MAGDALENE ODUNDO: Kenya's world class ceramicist
April 24, 2012
Published in Daily Nation DN2
by Margaretta wa Gacheru
Her hand-sculpted vessels are worth tens of thousands of
dollars, yet the world-acclaimed Kenyan ceramicist Magdalene Odundo refuses to
talk about money. She’s more inclined to talk concepts rather than hard cash,
aesthetics rather than rates of exchange, despite the fact that her vessels
have been viewed, sold and placed in permanent art collections, both public and
private, all over the world—from the British Museum in London to the
Smithsonian and National Art Gallery in Washington, DC to numerous university, museum
exclusive gallery collections all across Europe, Asia, Africa, North America,
and even the Middle East.
In Kenya recently to attend the African Heritage 40th
anniversary celebration and to receive an AH Lifetime Achievement Award, Magdalene
had just one of her vessels on display (under glass) at Alliance Francaise this
month, on loan from the Kenya National Archives and the Joseph Murumbi
Collection.
But her video presentation, given at the AH opening night,
offered a revelatory show of her award-winning clay pots.
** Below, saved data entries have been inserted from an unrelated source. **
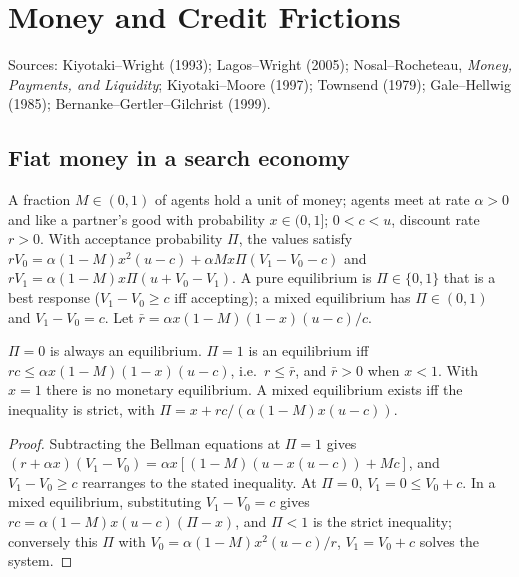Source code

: \chapter{Money and Credit Frictions}
\label{chap:money}

Sources: Kiyotaki--Wright (1993); Lagos--Wright (2005); Nosal--Rocheteau,
\emph{Money, Payments, and Liquidity}; Kiyotaki--Moore (1997); Townsend (1979);
Gale--Hellwig (1985); Bernanke--Gertler--Gilchrist (1999).

\section{Fiat money in a search economy}

\begin{definition}
\label{def:kw}
\leanok
A fraction $M\in(0,1)$ of agents hold a unit of money; agents meet at rate $\alpha>0$ and like a partner's good with
probability $x\in(0,1]$; $0<c<u$, discount rate $r>0$. With acceptance probability $\Pi$, the values satisfy
$rV_0 = \alpha(1-M)x^2(u-c) + \alpha M x\Pi(V_1-V_0-c)$ and $rV_1 = \alpha(1-M)x\Pi(u+V_0-V_1)$.
A pure equilibrium is $\Pi\in\{0,1\}$ that is a best response ($V_1-V_0\ge c$ iff accepting); a mixed equilibrium
has $\Pi\in(0,1)$ and $V_1-V_0=c$. Let $\bar r = \alpha x(1-M)(1-x)(u-c)/c$.
\end{definition}

\begin{theorem}
\label{thm:kw}
\leanok
{}
$\Pi=0$ is always an equilibrium. $\Pi=1$ is an equilibrium iff $rc \le \alpha x(1-M)(1-x)(u-c)$, i.e.\ $r\le\bar r$,
and $\bar r>0$ when $x<1$. With $x=1$ there is no monetary equilibrium. A mixed equilibrium exists iff the inequality
is strict, with $\Pi = x + rc/(\alpha(1-M)x(u-c))$.
\end{theorem}
\begin{proof}
\leanok
Subtracting the Bellman equations at $\Pi=1$ gives $(r+\alpha x)(V_1-V_0) = \alpha x[(1-M)(u-x(u-c))+Mc]$, and
$V_1-V_0\ge c$ rearranges to the stated inequality. At $\Pi=0$, $V_1=0\le V_0+c$. In a mixed equilibrium,
substituting $V_1-V_0=c$ gives $rc = \alpha(1-M)x(u-c)(\Pi-x)$, and $\Pi<1$ is the strict inequality; conversely
this $\Pi$ with $V_0 = \alpha(1-M)x^2(u-c)/r$, $V_1 = V_0+c$ solves the system.
\end{proof}


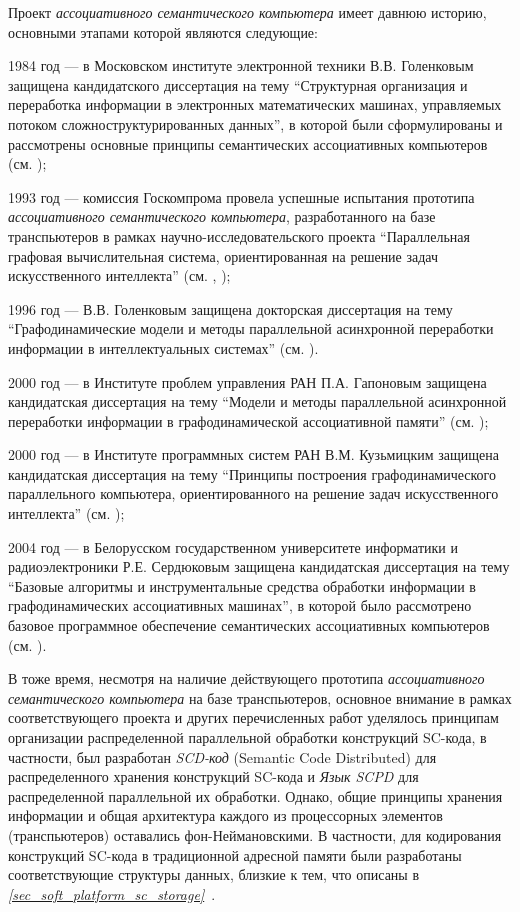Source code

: Проект \textit{ассоциативного семантического компьютера} имеет давнюю историю, основными этапами которой являются следующие:
\begin{textitemize}
\item 1984 год --- в Московском  институте электронной техники В.В. Голенковым защищена кандидатского диссертация на тему ``Структурная организация и переработка информации в электронных математических машинах, управляемых потоком сложноструктурированных данных'', в которой были сформулированы и рассмотрены основные принципы семантических ассоциативных компьютеров (см. );
\item 1993 год --- комиссия Госкомпрома провела успешные испытания прототипа \textit{ассоциативного семантического компьютера}, разработанного на базе транспьютеров в рамках научно-исследовательского проекта ``Параллельная графовая вычислительная система, ориентированная на решение задач искусственного интеллекта'' (см. , );
\item 1996 год --- В.В. Голенковым защищена докторская диссертация на тему ``Графодинамические модели и методы параллельной асинхронной переработки информации в интеллектуальных системах'' (см. ). 
\item 2000 год --- в Институте проблем управления РАН П.А. Гапоновым защищена кандидатская диссертация на тему ``Модели и методы параллельной асинхронной переработки информации в графодинамической ассоциативной памяти'' (см. );
\item 2000 год --- в Институте программных систем РАН В.М. Кузьмицким защищена кандидатская диссертация на тему ``Принципы построения графодинамического параллельного компьютера, ориентированного на решение задач искусственного интеллекта'' (см. );
\item 2004 год --- в Белорусском государственном университете информатики и радиоэлектроники Р.Е. Сердюковым защищена кандидатская диссертация на тему ``Базовые алгоритмы и инструментальные средства обработки информации в графодинамических ассоциативных машинах'', в которой было рассмотрено базовое программное обеспечение семантических ассоциативных компьютеров (см. ).
\end{textitemize}

В тоже время, несмотря на наличие действующего прототипа \textit{ассоциативного семантического компьютера} на базе транспьютеров, основное внимание в рамках соответствующего проекта и других перечисленных работ уделялось принципам организации распределенной параллельной обработки конструкций SC-кода, в частности, был разработан \textit{SCD-код} (Semantic Code Distributed) для распределенного хранения конструкций SC-кода и \textit{Язык SCPD} для распределенной параллельной их обработки. Однако, общие принципы хранения информации и общая архитектура каждого из процессорных элементов (транспьютеров) оставались фон-Неймановскими. В частности, для кодирования конструкций SC-кода в традиционной адресной памяти были разработаны соответствующие структуры данных, близкие к тем, что описаны в \textit{\ref{sec_soft_platform_sc_storage}~}.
It also exposed the
scholarly side of the senior professor of ceramics at the University for the
Creative Arts, Farnham in the UK, who says she loves teaching and supervising
post-graduate students’ research almost as much as she delights in working with
clay.
Born in Nairobi, Magdalene was raised in Mombasa and briefly
in Mumbai, far away from Bunyale where her family originally comes from. Western Kenya is also where there’s a long
tradition of women potters, including her maternal grandmother Anyango who
harkens from Siaya, and after whom she is named.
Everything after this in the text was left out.